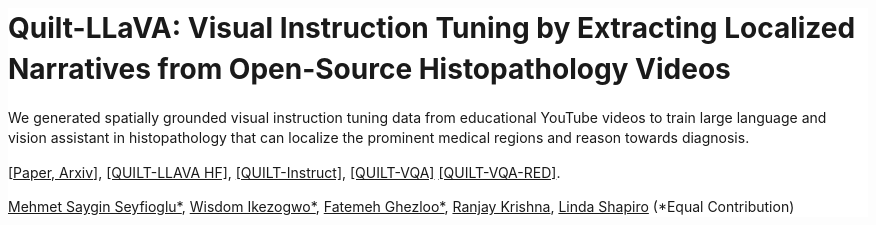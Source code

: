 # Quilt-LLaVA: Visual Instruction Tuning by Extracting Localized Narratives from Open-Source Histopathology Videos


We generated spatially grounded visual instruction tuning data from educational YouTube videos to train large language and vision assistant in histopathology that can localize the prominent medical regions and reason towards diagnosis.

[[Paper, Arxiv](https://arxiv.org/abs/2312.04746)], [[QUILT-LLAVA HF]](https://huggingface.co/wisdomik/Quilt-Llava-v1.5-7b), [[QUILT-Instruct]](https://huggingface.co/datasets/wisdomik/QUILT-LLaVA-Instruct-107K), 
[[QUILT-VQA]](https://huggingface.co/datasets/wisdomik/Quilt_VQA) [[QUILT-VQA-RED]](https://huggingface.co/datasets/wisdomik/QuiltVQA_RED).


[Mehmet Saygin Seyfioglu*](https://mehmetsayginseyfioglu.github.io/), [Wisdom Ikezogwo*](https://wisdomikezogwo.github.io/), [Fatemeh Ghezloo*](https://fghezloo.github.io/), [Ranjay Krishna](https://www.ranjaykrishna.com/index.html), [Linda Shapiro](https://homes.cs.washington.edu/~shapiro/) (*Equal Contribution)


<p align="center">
══════════════════════════════
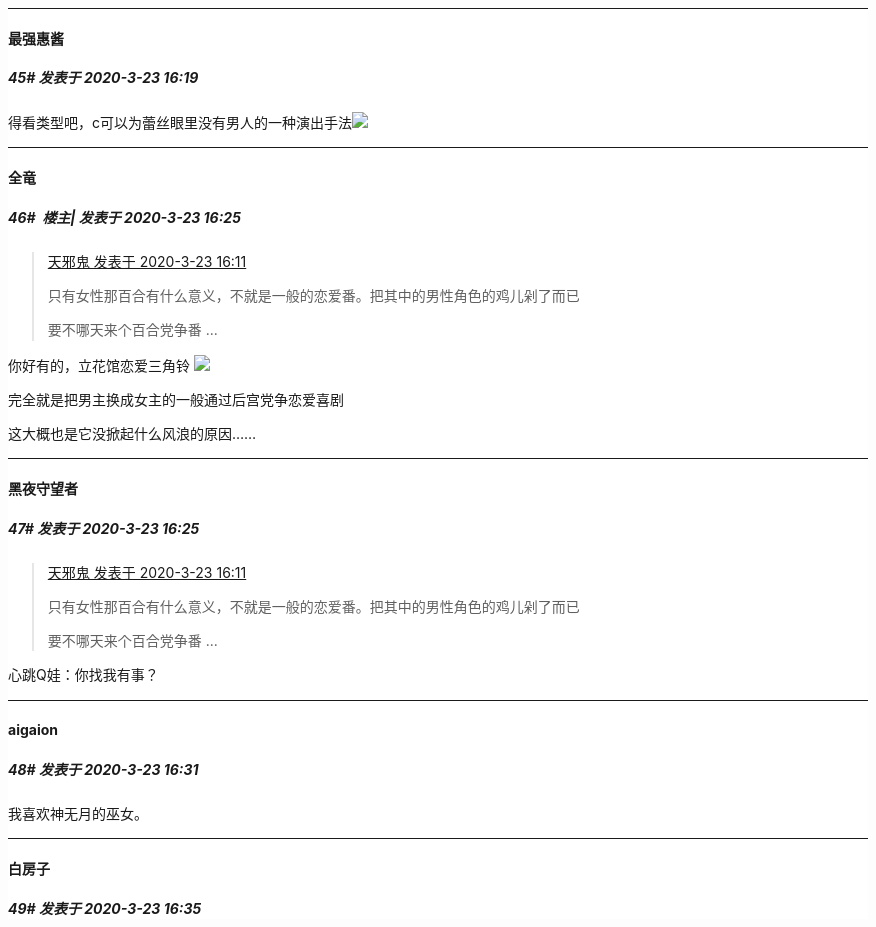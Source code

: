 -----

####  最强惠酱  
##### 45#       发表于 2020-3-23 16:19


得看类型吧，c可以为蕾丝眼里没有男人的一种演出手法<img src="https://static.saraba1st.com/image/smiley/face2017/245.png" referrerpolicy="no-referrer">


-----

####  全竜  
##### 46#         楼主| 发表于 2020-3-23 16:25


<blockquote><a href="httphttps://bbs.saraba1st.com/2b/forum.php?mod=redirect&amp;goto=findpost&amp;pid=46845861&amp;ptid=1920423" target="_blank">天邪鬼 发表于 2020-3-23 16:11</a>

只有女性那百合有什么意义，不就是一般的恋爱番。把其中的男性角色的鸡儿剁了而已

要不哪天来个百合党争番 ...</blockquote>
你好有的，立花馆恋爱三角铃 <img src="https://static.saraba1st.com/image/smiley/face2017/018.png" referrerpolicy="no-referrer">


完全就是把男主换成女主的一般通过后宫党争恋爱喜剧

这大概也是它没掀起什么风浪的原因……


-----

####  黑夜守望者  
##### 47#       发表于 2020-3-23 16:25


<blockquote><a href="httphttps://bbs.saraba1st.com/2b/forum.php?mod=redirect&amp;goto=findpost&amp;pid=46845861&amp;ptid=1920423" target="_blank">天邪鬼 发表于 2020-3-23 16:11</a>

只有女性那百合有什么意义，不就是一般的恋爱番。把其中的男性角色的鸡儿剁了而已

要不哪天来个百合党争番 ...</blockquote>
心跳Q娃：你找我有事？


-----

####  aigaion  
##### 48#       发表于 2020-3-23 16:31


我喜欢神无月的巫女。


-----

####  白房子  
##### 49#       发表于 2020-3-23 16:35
══════════════════════════════
Each line above with the word "from" must be returned.

[ANSWER FOR THE TASK]
: # Quilt-LLaVA: Visual Instruction Tuning by Extracting Localized Narratives from Open-Source Histopathology Videos
We generated spatially grounded visual instruction tuning data from educational YouTube videos to train large language and vision assistant in histopathology that can localize the prominent medical regions and reason towards diagnosis.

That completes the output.